世界最速で進化の中国AR市場 バイドゥの10億人プロジェクトが始動

写真拡大

中国のバイドゥはゲーム以外の分野にARを普及させる試みを始動した。中国のグーグルと呼ばれるバイドゥは、2年前にARに参入し、教育やヘルスケア、マーケティング、観光など関連サービスの開発を行うARラボも設立した。同社はAR広告を用いロレアルやKFC、ランコムのようなグローバルブランドをスマホユーザーたちにアピールしている。

バイドゥのARラボは北京で歴史的観光スポットを「再建」するプロジェクトも始めた。スマホで特定の写真をスキャンすると、遺跡の復元された姿を見ることができる。バイドゥはこれらのARサービスが、米国をはるかに上回るに規模に成長していくと考えている。

バイドゥはヘッドセットでなくスマホベースのモバイルアプリに特化することで、中国のスマホユーザー数億人をターゲットに、迅速に技術を認知させられると期待する。AR機能はバイドゥの検索アプリ、地図サービス、ECサイトのNuomi (糯米)にも導入された。これらのサービスの月間アクティブユーザー数は計10億人を超える。ユーザーが検索アプリにキーワードを入力すると、それに関連するAR効果を得られる。また、バイドゥ地図は実際の世界に重ねた3Dルートを提供する。

同社のチーフサイエンティスト、アンドリュー・ウンは「中国ではARの技術開発が猛スピードで進んでいる。スマホのARアプリを開発すれば、短い期間で多くのユーザーにAR体験を提供できる」と語った。

IDCアナリストのネオ・ジョンは「モバイルベースのARは2017年に普及が本格化する」と述べている。リアルの世界の中にデジタルクーポンを埋め込むことにより、ARの普及に取り組む企業も出てきた。

バイドゥは昨年12月、ヤム・ブランズと提携し、北京のKFC店舗でスマホのARゲームを導入した。来店者はテーブルのステッカーをスキャンすることで、割引サービスを受けられる。ゲームはリリース後3日間で40万回プレイされたという。

アリババ、テンセントもARゲームに参入

アリババとテンセントも負けていない。2社は今年の春節(旧正月)にARのスマホゲームをリリースする。アリババのゲームでは、海外の20ブランドが400万ドル(約4億5,000万ドル)以上のデジタルクーポンを準備した。

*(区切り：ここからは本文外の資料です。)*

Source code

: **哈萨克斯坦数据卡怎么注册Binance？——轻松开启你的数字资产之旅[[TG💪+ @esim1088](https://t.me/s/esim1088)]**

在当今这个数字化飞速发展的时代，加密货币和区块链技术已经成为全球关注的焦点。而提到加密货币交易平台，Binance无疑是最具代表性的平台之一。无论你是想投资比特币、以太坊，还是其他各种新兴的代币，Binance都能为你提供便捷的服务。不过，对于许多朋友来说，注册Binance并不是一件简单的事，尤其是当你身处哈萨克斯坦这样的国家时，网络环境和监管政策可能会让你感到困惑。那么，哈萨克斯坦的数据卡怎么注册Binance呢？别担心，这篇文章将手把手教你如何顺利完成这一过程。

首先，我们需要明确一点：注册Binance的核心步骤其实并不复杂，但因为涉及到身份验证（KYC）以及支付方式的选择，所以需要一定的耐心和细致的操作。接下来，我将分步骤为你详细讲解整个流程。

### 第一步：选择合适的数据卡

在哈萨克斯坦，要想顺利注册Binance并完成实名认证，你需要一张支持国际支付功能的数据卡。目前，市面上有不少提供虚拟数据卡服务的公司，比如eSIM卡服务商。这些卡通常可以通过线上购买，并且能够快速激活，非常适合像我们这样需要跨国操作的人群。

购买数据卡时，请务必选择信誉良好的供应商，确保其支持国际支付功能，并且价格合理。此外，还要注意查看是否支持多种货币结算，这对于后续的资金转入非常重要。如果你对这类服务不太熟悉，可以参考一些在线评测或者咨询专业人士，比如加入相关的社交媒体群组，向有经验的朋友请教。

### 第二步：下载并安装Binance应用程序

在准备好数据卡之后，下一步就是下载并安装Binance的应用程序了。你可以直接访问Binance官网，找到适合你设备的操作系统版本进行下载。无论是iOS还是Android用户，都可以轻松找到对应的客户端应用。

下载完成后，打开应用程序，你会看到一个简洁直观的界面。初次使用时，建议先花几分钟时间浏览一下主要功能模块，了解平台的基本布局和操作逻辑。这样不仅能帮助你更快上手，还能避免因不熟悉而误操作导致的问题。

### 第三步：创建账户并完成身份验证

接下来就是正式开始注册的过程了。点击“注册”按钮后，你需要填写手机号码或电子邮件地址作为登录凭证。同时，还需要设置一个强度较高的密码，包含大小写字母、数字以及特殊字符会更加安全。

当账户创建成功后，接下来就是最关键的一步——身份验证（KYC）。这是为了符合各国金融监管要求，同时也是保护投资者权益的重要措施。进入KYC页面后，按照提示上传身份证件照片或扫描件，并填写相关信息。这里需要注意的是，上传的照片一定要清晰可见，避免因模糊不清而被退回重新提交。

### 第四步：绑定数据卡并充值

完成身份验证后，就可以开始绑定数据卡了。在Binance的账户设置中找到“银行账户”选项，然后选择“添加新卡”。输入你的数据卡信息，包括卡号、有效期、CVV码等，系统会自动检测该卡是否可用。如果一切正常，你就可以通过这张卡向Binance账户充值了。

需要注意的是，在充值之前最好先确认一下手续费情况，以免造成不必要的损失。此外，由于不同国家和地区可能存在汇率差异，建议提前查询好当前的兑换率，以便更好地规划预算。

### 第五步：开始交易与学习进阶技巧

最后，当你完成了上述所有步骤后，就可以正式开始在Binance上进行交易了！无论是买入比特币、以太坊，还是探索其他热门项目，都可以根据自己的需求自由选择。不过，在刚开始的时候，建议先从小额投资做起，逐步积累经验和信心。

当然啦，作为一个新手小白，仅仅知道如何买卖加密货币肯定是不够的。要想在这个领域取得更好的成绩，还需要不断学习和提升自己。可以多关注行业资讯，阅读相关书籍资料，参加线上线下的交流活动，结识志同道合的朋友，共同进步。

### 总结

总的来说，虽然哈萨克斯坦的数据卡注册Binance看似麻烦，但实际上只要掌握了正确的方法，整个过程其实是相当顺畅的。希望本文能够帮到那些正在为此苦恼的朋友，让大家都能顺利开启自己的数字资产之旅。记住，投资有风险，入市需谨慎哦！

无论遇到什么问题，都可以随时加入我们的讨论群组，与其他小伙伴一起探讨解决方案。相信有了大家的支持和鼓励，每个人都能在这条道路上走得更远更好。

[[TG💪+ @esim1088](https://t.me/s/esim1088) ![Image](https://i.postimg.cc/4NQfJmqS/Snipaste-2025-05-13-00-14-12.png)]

調査会社Forresterのアナリスト、ワン・シャオフォンは「ポケモンGOがリリースされるまで、ARの活用法は限定的だった。しかし中国では、ARを使ったマーケティングキャンペーンが急速に拡大している」と語る。

バイドゥはARを教育、娯楽、ヘルスケア、観光など他分野に応用する未来を描いている。昨年は、湖北省政府と連携し、世界遺産への登録が決まった神農架周辺のホテルや散策ルートを紹介する3Dマップを作成した。バイドゥARラボのトップ、ウー・ジョンチン(呉中勤)は「今年はARをより多くの業界と統合させたい。また、技術の改良も進める」と語った。